Using the material below, copy every line where "활성화시키고" appears.

◆ LISTED ENTRIES
##########
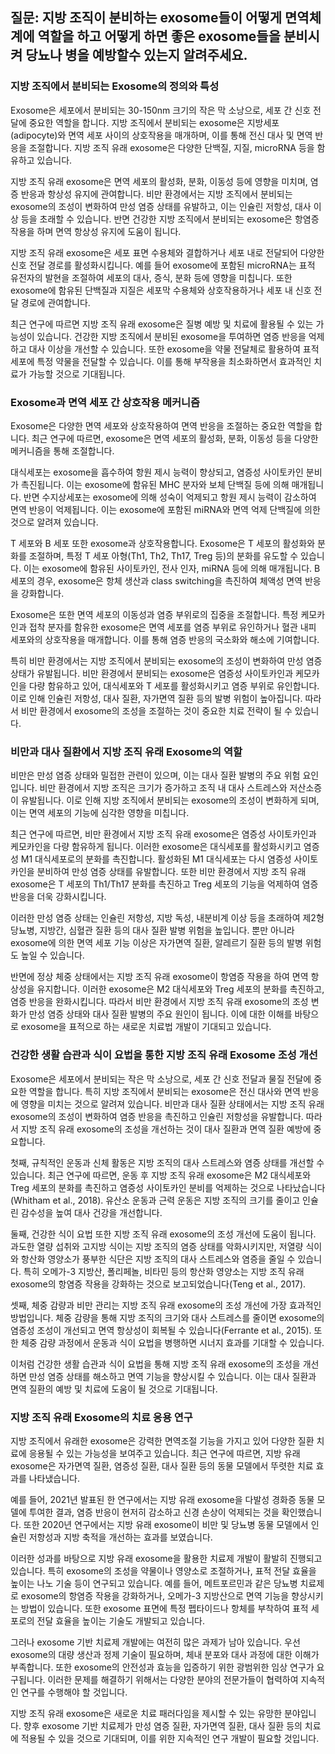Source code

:## 질문: 지방 조직이 분비하는 exosome들이 어떻게 면역체계에 역할을 하고 어떻게 하면 좋은 exosome들을 분비시켜 당뇨나 병을 예방할수 있는지 알려주세요.

### 지방 조직에서 분비되는 Exosome의 정의와 특성

Exosome은 세포에서 분비되는 30-150nm 크기의 작은 막 소낭으로, 세포 간 신호 전달에 중요한 역할을 합니다. 지방 조직에서 분비되는 exosome은 지방세포(adipocyte)와 면역 세포 사이의 상호작용을 매개하며, 이를 통해 전신 대사 및 면역 반응을 조절합니다. 지방 조직 유래 exosome은 다양한 단백질, 지질, microRNA 등을 함유하고 있습니다.

지방 조직 유래 exosome은 면역 세포의 활성화, 분화, 이동성 등에 영향을 미치며, 염증 반응과 항상성 유지에 관여합니다. 비만 환경에서는 지방 조직에서 분비되는 exosome의 조성이 변화하여 만성 염증 상태를 유발하고, 이는 인슐린 저항성, 대사 이상 등을 초래할 수 있습니다. 반면 건강한 지방 조직에서 분비되는 exosome은 항염증 작용을 하며 면역 항상성 유지에 도움이 됩니다.

지방 조직 유래 exosome은 세포 표면 수용체와 결합하거나 세포 내로 전달되어 다양한 신호 전달 경로를 활성화시킵니다. 예를 들어 exosome에 포함된 microRNA는 표적 유전자의 발현을 조절하여 세포의 대사, 증식, 분화 등에 영향을 미칩니다. 또한 exosome에 함유된 단백질과 지질은 세포막 수용체와 상호작용하거나 세포 내 신호 전달 경로에 관여합니다.

최근 연구에 따르면 지방 조직 유래 exosome은 질병 예방 및 치료에 활용될 수 있는 가능성이 있습니다. 건강한 지방 조직에서 분비된 exosome을 투여하면 염증 반응을 억제하고 대사 이상을 개선할 수 있습니다. 또한 exosome을 약물 전달체로 활용하여 표적 세포에 특정 약물을 전달할 수 있습니다. 이를 통해 부작용을 최소화하면서 효과적인 치료가 가능할 것으로 기대됩니다.


### Exosome과 면역 세포 간 상호작용 메커니즘

Exosome은 다양한 면역 세포와 상호작용하여 면역 반응을 조절하는 중요한 역할을 합니다. 최근 연구에 따르면, exosome은 면역 세포의 활성화, 분화, 이동성 등을 다양한 메커니즘을 통해 조절합니다.

대식세포는 exosome을 흡수하여 항원 제시 능력이 향상되고, 염증성 사이토카인 분비가 촉진됩니다. 이는 exosome에 함유된 MHC 분자와 보체 단백질 등에 의해 매개됩니다. 반면 수지상세포는 exosome에 의해 성숙이 억제되고 항원 제시 능력이 감소하여 면역 반응이 억제됩니다. 이는 exosome에 포함된 miRNA와 면역 억제 단백질에 의한 것으로 알려져 있습니다.

T 세포와 B 세포 또한 exosome과 상호작용합니다. Exosome은 T 세포의 활성화와 분화를 조절하며, 특정 T 세포 아형(Th1, Th2, Th17, Treg 등)의 분화를 유도할 수 있습니다. 이는 exosome에 함유된 사이토카인, 전사 인자, miRNA 등에 의해 매개됩니다. B 세포의 경우, exosome은 항체 생산과 class switching을 촉진하여 체액성 면역 반응을 강화합니다.

Exosome은 또한 면역 세포의 이동성과 염증 부위로의 집중을 조절합니다. 특정 케모카인과 접착 분자를 함유한 exosome은 면역 세포를 염증 부위로 유인하거나 혈관 내피 세포와의 상호작용을 매개합니다. 이를 통해 염증 반응의 국소화와 해소에 기여합니다.

특히 비만 환경에서는 지방 조직에서 분비되는 exosome의 조성이 변화하여 만성 염증 상태가 유발됩니다. 비만 환경에서 분비되는 exosome은 염증성 사이토카인과 케모카인을 다량 함유하고 있어, 대식세포와 T 세포를 활성화시키고 염증 부위로 유인합니다. 이로 인해 인슐린 저항성, 대사 질환, 자가면역 질환 등의 발병 위험이 높아집니다. 따라서 비만 환경에서 exosome의 조성을 조절하는 것이 중요한 치료 전략이 될 수 있습니다.


### 비만과 대사 질환에서 지방 조직 유래 Exosome의 역할

비만은 만성 염증 상태와 밀접한 관련이 있으며, 이는 대사 질환 발병의 주요 위험 요인입니다. 비만 환경에서 지방 조직은 크기가 증가하고 조직 내 대사 스트레스와 저산소증이 유발됩니다. 이로 인해 지방 조직에서 분비되는 exosome의 조성이 변화하게 되며, 이는 면역 세포의 기능에 심각한 영향을 미칩니다.

최근 연구에 따르면, 비만 환경에서 지방 조직 유래 exosome은 염증성 사이토카인과 케모카인을 다량 함유하게 됩니다. 이러한 exosome은 대식세포를 활성화시키고 염증성 M1 대식세포로의 분화를 촉진합니다. 활성화된 M1 대식세포는 다시 염증성 사이토카인을 분비하여 만성 염증 상태를 유발합니다. 또한 비만 환경에서 지방 조직 유래 exosome은 T 세포의 Th1/Th17 분화를 촉진하고 Treg 세포의 기능을 억제하여 염증 반응을 더욱 강화시킵니다.

이러한 만성 염증 상태는 인슐린 저항성, 지방 독성, 내분비계 이상 등을 초래하여 제2형 당뇨병, 지방간, 심혈관 질환 등의 대사 질환 발병 위험을 높입니다. 뿐만 아니라 exosome에 의한 면역 세포 기능 이상은 자가면역 질환, 알레르기 질환 등의 발병 위험도 높일 수 있습니다.

반면에 정상 체중 상태에서는 지방 조직 유래 exosome이 항염증 작용을 하여 면역 항상성을 유지합니다. 이러한 exosome은 M2 대식세포와 Treg 세포의 분화를 촉진하고, 염증 반응을 완화시킵니다. 따라서 비만 환경에서 지방 조직 유래 exosome의 조성 변화가 만성 염증 상태와 대사 질환 발병의 주요 원인이 됩니다. 이에 대한 이해를 바탕으로 exosome을 표적으로 하는 새로운 치료법 개발이 기대되고 있습니다.


### 건강한 생활 습관과 식이 요법을 통한 지방 조직 유래 Exosome 조성 개선

Exosome은 세포에서 분비되는 작은 막 소낭으로, 세포 간 신호 전달과 물질 전달에 중요한 역할을 합니다. 특히 지방 조직에서 분비되는 exosome은 전신 대사와 면역 반응에 영향을 미치는 것으로 알려져 있습니다. 비만과 대사 질환 상태에서는 지방 조직 유래 exosome의 조성이 변화하여 염증 반응을 촉진하고 인슐린 저항성을 유발합니다. 따라서 지방 조직 유래 exosome의 조성을 개선하는 것이 대사 질환과 면역 질환 예방에 중요합니다.

첫째, 규칙적인 운동과 신체 활동은 지방 조직의 대사 스트레스와 염증 상태를 개선할 수 있습니다. 최근 연구에 따르면, 운동 후 지방 조직 유래 exosome은 M2 대식세포와 Treg 세포의 분화를 촉진하고 염증성 사이토카인 분비를 억제하는 것으로 나타났습니다(Whitham et al., 2018). 유산소 운동과 근력 운동은 지방 조직의 크기를 줄이고 인슐린 감수성을 높여 대사 건강을 개선합니다.

둘째, 건강한 식이 요법 또한 지방 조직 유래 exosome의 조성 개선에 도움이 됩니다. 과도한 열량 섭취와 고지방 식이는 지방 조직의 염증 상태를 악화시키지만, 저열량 식이와 항산화 영양소가 풍부한 식단은 지방 조직의 대사 스트레스와 염증을 줄일 수 있습니다. 특히 오메가-3 지방산, 폴리페놀, 비타민 등의 항산화 영양소는 지방 조직 유래 exosome의 항염증 작용을 강화하는 것으로 보고되었습니다(Teng et al., 2017).

셋째, 체중 감량과 비만 관리는 지방 조직 유래 exosome의 조성 개선에 가장 효과적인 방법입니다. 체중 감량을 통해 지방 조직의 크기와 대사 스트레스를 줄이면 exosome의 염증성 조성이 개선되고 면역 항상성이 회복될 수 있습니다(Ferrante et al., 2015). 또한 체중 감량 과정에서 운동과 식이 요법을 병행하면 시너지 효과를 기대할 수 있습니다.

이처럼 건강한 생활 습관과 식이 요법을 통해 지방 조직 유래 exosome의 조성을 개선하면 만성 염증 상태를 해소하고 면역 기능을 향상시킬 수 있습니다. 이는 대사 질환과 면역 질환의 예방 및 치료에 도움이 될 것으로 기대됩니다.


### 지방 조직 유래 Exosome의 치료 응용 연구

지방 조직에서 유래한 exosome은 강력한 면역조절 기능을 가지고 있어 다양한 질환 치료에 응용될 수 있는 가능성을 보여주고 있습니다. 최근 연구에 따르면, 지방 유래 exosome은 자가면역 질환, 염증성 질환, 대사 질환 등의 동물 모델에서 뚜렷한 치료 효과를 나타냈습니다.

예를 들어, 2021년 발표된 한 연구에서는 지방 유래 exosome을 다발성 경화증 동물 모델에 투여한 결과, 염증 반응이 현저히 감소하고 신경 손상이 억제되는 것을 확인했습니다. 또한 2020년 연구에서는 지방 유래 exosome이 비만 및 당뇨병 동물 모델에서 인슐린 저항성과 지방 축적을 개선하는 효과를 보였습니다.

이러한 성과를 바탕으로 지방 유래 exosome을 활용한 치료제 개발이 활발히 진행되고 있습니다. 특히 exosome의 조성을 약물이나 영양소로 조절하거나, 표적 전달 효율을 높이는 나노 기술 등이 연구되고 있습니다. 예를 들어, 메트포르민과 같은 당뇨병 치료제로 exosome의 항염증 작용을 강화하거나, 오메가-3 지방산으로 면역 기능을 향상시키는 방법이 있습니다. 또한 exosome 표면에 특정 펩타이드나 항체를 부착하여 표적 세포로의 전달 효율을 높이는 기술도 개발되고 있습니다.

그러나 exosome 기반 치료제 개발에는 여전히 많은 과제가 남아 있습니다. 우선 exosome의 대량 생산과 정제 기술이 필요하며, 체내 분포와 대사 과정에 대한 이해가 부족합니다. 또한 exosome의 안전성과 효능을 입증하기 위한 광범위한 임상 연구가 요구됩니다. 이러한 문제를 해결하기 위해서는 다양한 분야의 전문가들이 협력하여 지속적인 연구를 수행해야 할 것입니다.

지방 조직 유래 exosome은 새로운 치료 패러다임을 제시할 수 있는 유망한 분야입니다. 향후 exosome 기반 치료제가 만성 염증 질환, 자가면역 질환, 대사 질환 등의 치료에 적용될 수 있을 것으로 기대되며, 이를 위한 지속적인 연구 개발이 필요할 것입니다.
##########
◆ PROBLEM SOLUTION
특히 비만 환경에서는 지방 조직에서 분비되는 exosome의 조성이 변화하여 만성 염증 상태가 유발됩니다. 비만 환경에서 분비되는 exosome은 염증성 사이토카인과 케모카인을 다량 함유하고 있어, 대식세포와 T 세포를 활성화시키고 염증 부위로 유인합니다. 이로 인해 인슐린 저항성, 대사 질환, 자가면역 질환 등의 발병 위험이 높아집니다. 따라서 비만 환경에서 exosome의 조성을 조절하는 것이 중요한 치료 전략이 될 수 있습니다.
최근 연구에 따르면, 비만 환경에서 지방 조직 유래 exosome은 염증성 사이토카인과 케모카인을 다량 함유하게 됩니다. 이러한 exosome은 대식세포를 활성화시키고 염증성 M1 대식세포로의 분화를 촉진합니다. 활성화된 M1 대식세포는 다시 염증성 사이토카인을 분비하여 만성 염증 상태를 유발합니다. 또한 비만 환경에서 지방 조직 유래 exosome은 T 세포의 Th1/Th17 분화를 촉진하고 Treg 세포의 기능을 억제하여 염증 반응을 더욱 강화시킵니다.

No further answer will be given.